Stored data:
⟨

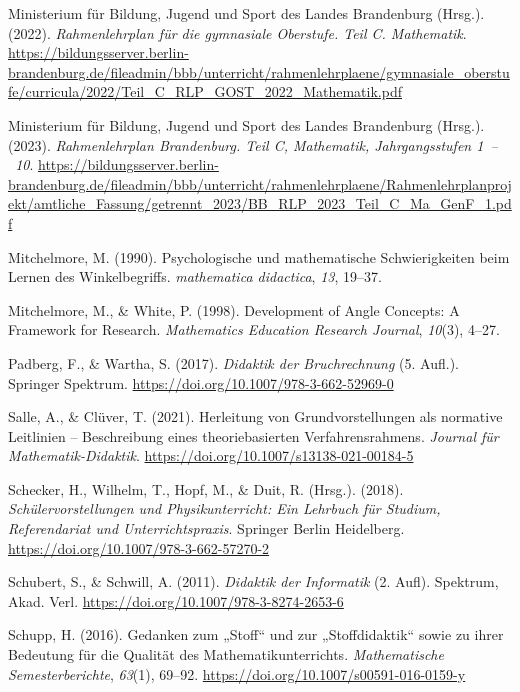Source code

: \documentclass[
]{scrbook}
\newlength{\cslhangindent}
\newenvironment{CSLReferences}[2] %
 {\begin{list}{}{%
  \setlength{\itemindent}{0pt}
  \setlength{\leftmargin}{0pt}
  \setlength{\parsep}{0pt}
  \ifodd #1
   \setlength{\leftmargin}{\cslhangindent}
   \setlength{\itemindent}{-1\cslhangindent}
  \fi
  \setlength{\itemsep}{#2\baselineskip}}}
 {\end{list}}
\theoremstyle{definition}
\theoremstyle{definition}
\theoremstyle{definition}
\theoremstyle{definition}
\theoremstyle{remark}
\begin{document}
\begin{CSLReferences}{1}{0}
Ministerium für Bildung, Jugend und Sport des Landes Brandenburg (Hrsg.). (2022). \emph{Rahmenlehrplan für die gymnasiale {Oberstufe}. {Teil} {C}. {Mathematik}}. \url{https://bildungsserver.berlin-brandenburg.de/fileadmin/bbb/unterricht/rahmenlehrplaene/gymnasiale_oberstufe/curricula/2022/Teil_C_RLP_GOST_2022_Mathematik.pdf}

Ministerium für Bildung, Jugend und Sport des Landes Brandenburg (Hrsg.). (2023). \emph{Rahmenlehrplan {Brandenburg}. {Teil} {C}, {Mathematik}, {Jahrgangsstufen} 1~--~10}. \url{https://bildungsserver.berlin-brandenburg.de/fileadmin/bbb/unterricht/rahmenlehrplaene/Rahmenlehrplanprojekt/amtliche_Fassung/getrennt_2023/BB_RLP_2023_Teil_C_Ma_GenF_1.pdf}

Mitchelmore, M. (1990). Psychologische und mathematische Schwierigkeiten beim Lernen des Winkelbegriffs. \emph{mathematica didactica}, \emph{13}, 19--37.

Mitchelmore, M., \& White, P. (1998). Development of {Angle} {Concepts}: {A} {Framework} for {Research}. \emph{Mathematics Education Research Journal}, \emph{10}(3), 4--27.

Padberg, F., \& Wartha, S. (2017). \emph{Didaktik der {Bruchrechnung}} (5. Aufl.). Springer Spektrum. \url{https://doi.org/10.1007/978-3-662-52969-0}

Salle, A., \& Clüver, T. (2021). Herleitung von {Grundvorstellungen} als normative {Leitlinien} -- {Beschreibung} eines theoriebasierten {Verfahrensrahmens}. \emph{Journal für Mathematik-Didaktik}. \url{https://doi.org/10.1007/s13138-021-00184-5}

Schecker, H., Wilhelm, T., Hopf, M., \& Duit, R. (Hrsg.). (2018). \emph{Schülervorstellungen und {Physikunterricht}: {Ein} {Lehrbuch} für {Studium}, {Referendariat} und {Unterrichtspraxis}}. Springer Berlin Heidelberg. \url{https://doi.org/10.1007/978-3-662-57270-2}

Schubert, S., \& Schwill, A. (2011). \emph{Didaktik der {Informatik}} (2. Aufl). Spektrum, Akad. Verl. \url{https://doi.org/10.1007/978-3-8274-2653-6}

Schupp, H. (2016). Gedanken zum „{Stoff}`` und zur „{Stoffdidaktik}`` sowie zu ihrer {Bedeutung} für die {Qualität} des {Mathematikunterrichts}. \emph{Mathematische Semesterberichte}, \emph{63}(1), 69--92. \url{https://doi.org/10.1007/s00591-016-0159-y}


\end{CSLReferences}
\end{document}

⟩

* **ABOUT THIS EXERCISE**: All records above must be copied exactly, though the pictures they hold are to be left out.

* **ANSWER AREA**:
Source code

: \documentclass[
]{scrbook}
\newlength{\cslhangindent}
\newenvironment{CSLReferences}[2] %
 {\begin{list}{}{%
  \setlength{\itemindent}{0pt}
  \setlength{\leftmargin}{0pt}
  \setlength{\parsep}{0pt}
  \ifodd #1
   \setlength{\leftmargin}{\cslhangindent}
   \setlength{\itemindent}{-1\cslhangindent}
  \fi
  \setlength{\itemsep}{#2\baselineskip}}}
 {\end{list}}
\theoremstyle{definition}
\theoremstyle{definition}
\theoremstyle{definition}
\theoremstyle{definition}
\theoremstyle{remark}
\begin{document}
\begin{CSLReferences}{1}{0}
Ministerium für Bildung, Jugend und Sport des Landes Brandenburg (Hrsg.). (2022). \emph{Rahmenlehrplan für die gymnasiale {Oberstufe}. {Teil} {C}. {Mathematik}}. \url{https://bildungsserver.berlin-brandenburg.de/fileadmin/bbb/unterricht/rahmenlehrplaene/gymnasiale_oberstufe/curricula/2022/Teil_C_RLP_GOST_2022_Mathematik.pdf}

Ministerium für Bildung, Jugend und Sport des Landes Brandenburg (Hrsg.). (2023). \emph{Rahmenlehrplan {Brandenburg}. {Teil} {C}, {Mathematik}, {Jahrgangsstufen} 1~--~10}. \url{https://bildungsserver.berlin-brandenburg.de/fileadmin/bbb/unterricht/rahmenlehrplaene/Rahmenlehrplanprojekt/amtliche_Fassung/getrennt_2023/BB_RLP_2023_Teil_C_Ma_GenF_1.pdf}

Mitchelmore, M. (1990). Psychologische und mathematische Schwierigkeiten beim Lernen des Winkelbegriffs. \emph{mathematica didactica}, \emph{13}, 19--37.

Mitchelmore, M., \& White, P. (1998). Development of {Angle} {Concepts}: {A} {Framework} for {Research}. \emph{Mathematics Education Research Journal}, \emph{10}(3), 4--27.

Padberg, F., \& Wartha, S. (2017). \emph{Didaktik der {Bruchrechnung}} (5. Aufl.). Springer Spektrum. \url{https://doi.org/10.1007/978-3-662-52969-0}

Salle, A., \& Clüver, T. (2021). Herleitung von {Grundvorstellungen} als normative {Leitlinien} -- {Beschreibung} eines theoriebasierten {Verfahrensrahmens}. \emph{Journal für Mathematik-Didaktik}. \url{https://doi.org/10.1007/s13138-021-00184-5}

Schecker, H., Wilhelm, T., Hopf, M., \& Duit, R. (Hrsg.). (2018). \emph{Schülervorstellungen und {Physikunterricht}: {Ein} {Lehrbuch} für {Studium}, {Referendariat} und {Unterrichtspraxis}}. Springer Berlin Heidelberg. \url{https://doi.org/10.1007/978-3-662-57270-2}

Schubert, S., \& Schwill, A. (2011). \emph{Didaktik der {Informatik}} (2. Aufl). Spektrum, Akad. Verl. \url{https://doi.org/10.1007/978-3-8274-2653-6}

Schupp, H. (2016). Gedanken zum „{Stoff}`` und zur „{Stoffdidaktik}`` sowie zu ihrer {Bedeutung} für die {Qualität} des {Mathematikunterrichts}. \emph{Mathematische Semesterberichte}, \emph{63}(1), 69--92. \url{https://doi.org/10.1007/s00591-016-0159-y}


\end{CSLReferences}
\end{document}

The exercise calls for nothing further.